Apr 20 2008
Time Management in the Classroom
In my International Environmental Law course, each student is responsible for 20 minutes of a class session. The students are to split those sessions between presentation and facilitation of active engagement by the rest of the class. Students understand that time management is a critical to the success of the session. To help them with time management, I spent 5 minutes in class offering my two cents.
1. Time management is important, not just for students but for their teachers too. Time management is hard, not just for students but for their teachers too. But there are things we can do to help us manage time effectively.

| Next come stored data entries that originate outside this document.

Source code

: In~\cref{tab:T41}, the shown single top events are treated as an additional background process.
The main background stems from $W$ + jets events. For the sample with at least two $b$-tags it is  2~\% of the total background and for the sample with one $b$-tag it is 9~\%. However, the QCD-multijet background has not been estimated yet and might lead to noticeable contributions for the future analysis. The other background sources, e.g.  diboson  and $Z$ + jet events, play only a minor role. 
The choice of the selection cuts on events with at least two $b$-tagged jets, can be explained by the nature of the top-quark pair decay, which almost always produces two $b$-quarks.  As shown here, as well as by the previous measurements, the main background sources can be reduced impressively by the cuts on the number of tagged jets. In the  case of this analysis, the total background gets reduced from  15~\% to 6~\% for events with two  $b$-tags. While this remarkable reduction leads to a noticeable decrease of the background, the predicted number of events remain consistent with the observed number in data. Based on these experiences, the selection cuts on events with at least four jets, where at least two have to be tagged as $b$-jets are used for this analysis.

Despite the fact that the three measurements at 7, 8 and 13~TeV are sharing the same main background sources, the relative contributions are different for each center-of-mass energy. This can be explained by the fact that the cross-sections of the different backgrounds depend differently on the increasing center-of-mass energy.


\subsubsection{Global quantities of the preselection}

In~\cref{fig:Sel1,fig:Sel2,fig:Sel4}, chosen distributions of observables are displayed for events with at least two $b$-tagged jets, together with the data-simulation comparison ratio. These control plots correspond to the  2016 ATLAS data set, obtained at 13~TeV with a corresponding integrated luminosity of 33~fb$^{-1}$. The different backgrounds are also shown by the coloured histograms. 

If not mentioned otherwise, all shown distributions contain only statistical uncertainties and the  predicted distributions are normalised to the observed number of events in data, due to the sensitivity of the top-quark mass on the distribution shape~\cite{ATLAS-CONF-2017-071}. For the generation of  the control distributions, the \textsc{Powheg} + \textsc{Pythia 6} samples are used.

2. Less is more, less is more, less is more. Decide what few items of content and skills are important for the session and focus on those. The best way for us to manage time is to plan an appropriate amount of things to do in the time allotted. By violating the less is more principle, we create our own time management problems. After we expend considerable effort to learn the topic, plan visuals, craft exercises, we then try to inject all of that into the session. Nope. A critical step is for us to decide which of the wonderful things we know, impressive slides we created, and clever exercises we designed, we are NOT going to use.
3. Make sure the most important stuff happens and is not rushed. In our fantasies, we present/facilitate sessions that build to a powerful, dramatic conclusion, with our best stuff at the end. Nope. Most of us can’t make this happen consistently. Instead, our great stuff gets jammed in at the end, or even worse, in the few minutes after class was supposed to end. Instead, make sure the important things happen in the beginning and middle of the session, with plenty of time to spare.
4. Plan omissions. Before the session, decide what parts can be dropped if time is becoming short during the session. What topics, visuals, exercises can be skipped? You can be the only one who knows that you skipped them.
5. Sacrifice presentation for facilitation. For most people in the presentation/facilitation role, default mode is that we talk. We have control. We have important stuff to say! Often, however, learning would be enhanced not by us saying more, but by the participants doing more.